Give back the full set of entries exactly, keeping each line intact.

=== SUPPLIED RECORDS ===
------------------------

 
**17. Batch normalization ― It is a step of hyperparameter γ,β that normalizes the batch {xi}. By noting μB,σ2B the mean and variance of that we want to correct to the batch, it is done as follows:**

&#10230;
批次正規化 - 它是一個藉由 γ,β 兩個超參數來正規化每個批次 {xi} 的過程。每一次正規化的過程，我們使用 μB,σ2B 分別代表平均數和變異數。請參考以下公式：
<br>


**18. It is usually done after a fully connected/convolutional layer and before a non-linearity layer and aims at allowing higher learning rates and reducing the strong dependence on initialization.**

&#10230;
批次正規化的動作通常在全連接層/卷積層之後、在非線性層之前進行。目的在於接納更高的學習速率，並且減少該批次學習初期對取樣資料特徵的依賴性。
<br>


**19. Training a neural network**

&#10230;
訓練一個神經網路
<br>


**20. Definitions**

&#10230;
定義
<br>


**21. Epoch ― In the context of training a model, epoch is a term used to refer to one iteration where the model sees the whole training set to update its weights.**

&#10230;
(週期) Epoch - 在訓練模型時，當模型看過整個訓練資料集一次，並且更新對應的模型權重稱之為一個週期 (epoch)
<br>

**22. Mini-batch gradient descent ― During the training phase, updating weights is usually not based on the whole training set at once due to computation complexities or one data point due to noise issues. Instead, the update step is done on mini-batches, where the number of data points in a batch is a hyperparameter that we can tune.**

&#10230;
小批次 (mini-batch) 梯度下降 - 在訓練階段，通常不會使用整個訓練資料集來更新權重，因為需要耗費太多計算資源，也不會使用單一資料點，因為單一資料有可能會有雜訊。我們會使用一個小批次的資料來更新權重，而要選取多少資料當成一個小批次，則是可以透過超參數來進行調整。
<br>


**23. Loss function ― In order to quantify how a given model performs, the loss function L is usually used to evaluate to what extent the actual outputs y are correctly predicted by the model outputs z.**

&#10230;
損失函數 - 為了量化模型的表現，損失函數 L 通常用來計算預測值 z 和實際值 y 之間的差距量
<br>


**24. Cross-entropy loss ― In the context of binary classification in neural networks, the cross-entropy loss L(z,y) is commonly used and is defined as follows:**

------------------------

=== REPLY ===
**17. Batch normalization ― It is a step of hyperparameter γ,β that normalizes the batch {xi}. By noting μB,σ2B the mean and variance of that we want to correct to the batch, it is done as follows:**

&#10230;
批次正規化 - 它是一個藉由 γ,β 兩個超參數來正規化每個批次 {xi} 的過程。每一次正規化的過程，我們使用 μB,σ2B 分別代表平均數和變異數。請參考以下公式：
<br>


**18. It is usually done after a fully connected/convolutional layer and before a non-linearity layer and aims at allowing higher learning rates and reducing the strong dependence on initialization.**

&#10230;
批次正規化的動作通常在全連接層/卷積層之後、在非線性層之前進行。目的在於接納更高的學習速率，並且減少該批次學習初期對取樣資料特徵的依賴性。
<br>


**19. Training a neural network**

&#10230;
訓練一個神經網路
<br>


**20. Definitions**

&#10230;
定義
<br>


**21. Epoch ― In the context of training a model, epoch is a term used to refer to one iteration where the model sees the whole training set to update its weights.**

&#10230;
(週期) Epoch - 在訓練模型時，當模型看過整個訓練資料集一次，並且更新對應的模型權重稱之為一個週期 (epoch)
<br>

**22. Mini-batch gradient descent ― During the training phase, updating weights is usually not based on the whole training set at once due to computation complexities or one data point due to noise issues. Instead, the update step is done on mini-batches, where the number of data points in a batch is a hyperparameter that we can tune.**

&#10230;
小批次 (mini-batch) 梯度下降 - 在訓練階段，通常不會使用整個訓練資料集來更新權重，因為需要耗費太多計算資源，也不會使用單一資料點，因為單一資料有可能會有雜訊。我們會使用一個小批次的資料來更新權重，而要選取多少資料當成一個小批次，則是可以透過超參數來進行調整。
<br>


**23. Loss function ― In order to quantify how a given model performs, the loss function L is usually used to evaluate to what extent the actual outputs y are correctly predicted by the model outputs z.**

&#10230;
損失函數 - 為了量化模型的表現，損失函數 L 通常用來計算預測值 z 和實際值 y 之間的差距量
<br>


**24. Cross-entropy loss ― In the context of binary classification in neural networks, the cross-entropy loss L(z,y) is commonly used and is defined as follows:**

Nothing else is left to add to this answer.